Task material -
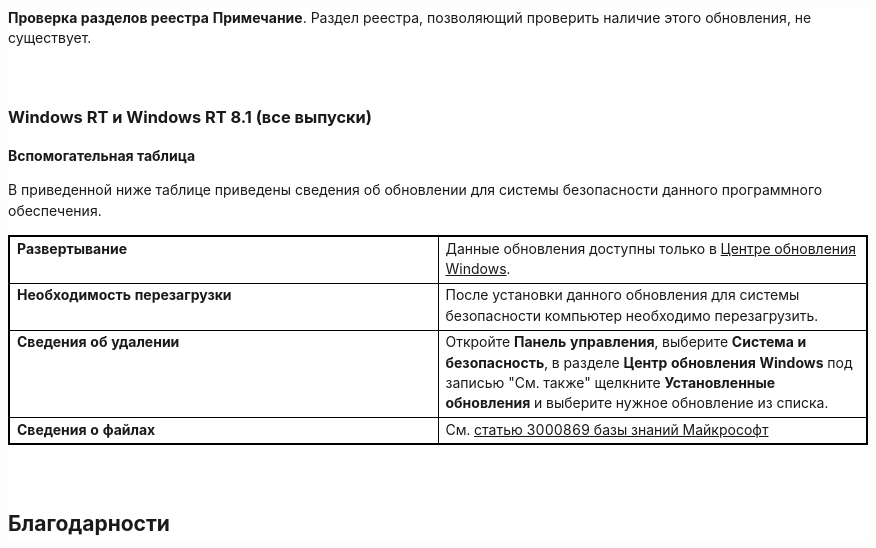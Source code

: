 </tr>
<tr class="odd">
<td style="border:1px solid black;"><strong>Проверка разделов реестра</strong></td>
<td style="border:1px solid black;"><strong>Примечание</strong>. Раздел реестра, позволяющий проверить наличие этого обновления, не существует.</td>
</tr>
</tbody>
</table>
  
 
  
### Windows RT и Windows RT 8.1 (все выпуски)
  
**Вспомогательная таблица**
  
В приведенной ниже таблице приведены сведения об обновлении для системы безопасности данного программного обеспечения.

 
<table style="border:1px solid black;">
<colgroup>
<col width="50%" />
<col width="50%" />
</colgroup>
<tbody>
<tr class="odd">
<td style="border:1px solid black;"><strong>Развертывание</strong></td>
<td style="border:1px solid black;">Данные обновления доступны только в <a href="http://go.microsoft.com/fwlink/?linkid=21130">Центре обновления Windows</a>.</td>
</tr>
<tr class="even">
<td style="border:1px solid black;"><strong>Необходимость перезагрузки</strong></td>
<td style="border:1px solid black;">После установки данного обновления для системы безопасности компьютер необходимо перезагрузить.</td>
</tr>
<tr class="odd">
<td style="border:1px solid black;"><strong>Сведения об удалении</strong></td>
<td style="border:1px solid black;">Откройте <strong>Панель управления</strong>, выберите <strong>Система и безопасность</strong>, в разделе <strong>Центр обновления Windows</strong> под записью &quot;См. также&quot; щелкните <strong>Установленные обновления</strong> и выберите нужное обновление из списка.</td>
</tr>
<tr class="even">
<td style="border:1px solid black;"><strong>Сведения о файлах</strong></td>
<td style="border:1px solid black;">См. <a href="https://support.microsoft.com/kb/3000869">статью 3000869 базы знаний Майкрософт</a></td>
</tr>
</tbody>
</table>
  
 
  
Благодарности  
-------------
  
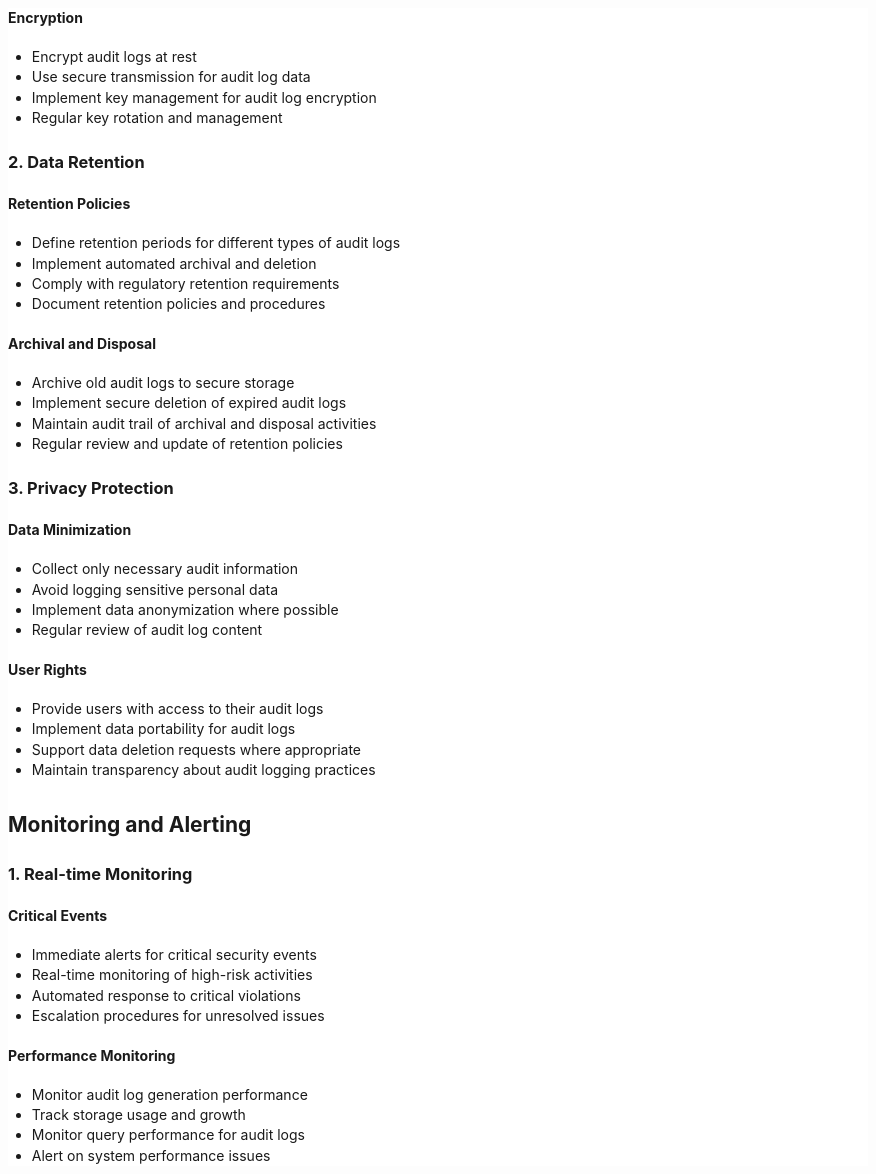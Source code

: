 #### Encryption
- Encrypt audit logs at rest
- Use secure transmission for audit log data
- Implement key management for audit log encryption
- Regular key rotation and management

### 2. Data Retention

#### Retention Policies
- Define retention periods for different types of audit logs
- Implement automated archival and deletion
- Comply with regulatory retention requirements
- Document retention policies and procedures

#### Archival and Disposal
- Archive old audit logs to secure storage
- Implement secure deletion of expired audit logs
- Maintain audit trail of archival and disposal activities
- Regular review and update of retention policies

### 3. Privacy Protection

#### Data Minimization
- Collect only necessary audit information
- Avoid logging sensitive personal data
- Implement data anonymization where possible
- Regular review of audit log content

#### User Rights
- Provide users with access to their audit logs
- Implement data portability for audit logs
- Support data deletion requests where appropriate
- Maintain transparency about audit logging practices

## Monitoring and Alerting

### 1. Real-time Monitoring

#### Critical Events
- Immediate alerts for critical security events
- Real-time monitoring of high-risk activities
- Automated response to critical violations
- Escalation procedures for unresolved issues

#### Performance Monitoring
- Monitor audit log generation performance
- Track storage usage and growth
- Monitor query performance for audit logs
- Alert on system performance issues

About this task - Find the line with "- Use secure transmission for audit log data" in the material above. Reproduce it and each line after it up to and including the line with "- Maintain audit".

Answer section -
- Use secure transmission for audit log data
- Implement key management for audit log encryption
- Regular key rotation and management

### 2. Data Retention

#### Retention Policies
- Define retention periods for different types of audit logs
- Implement automated archival and deletion
- Comply with regulatory retention requirements
- Document retention policies and procedures

#### Archival and Disposal
- Archive old audit logs to secure storage
- Implement secure deletion of expired audit logs
- Maintain audit trail of archival and disposal activities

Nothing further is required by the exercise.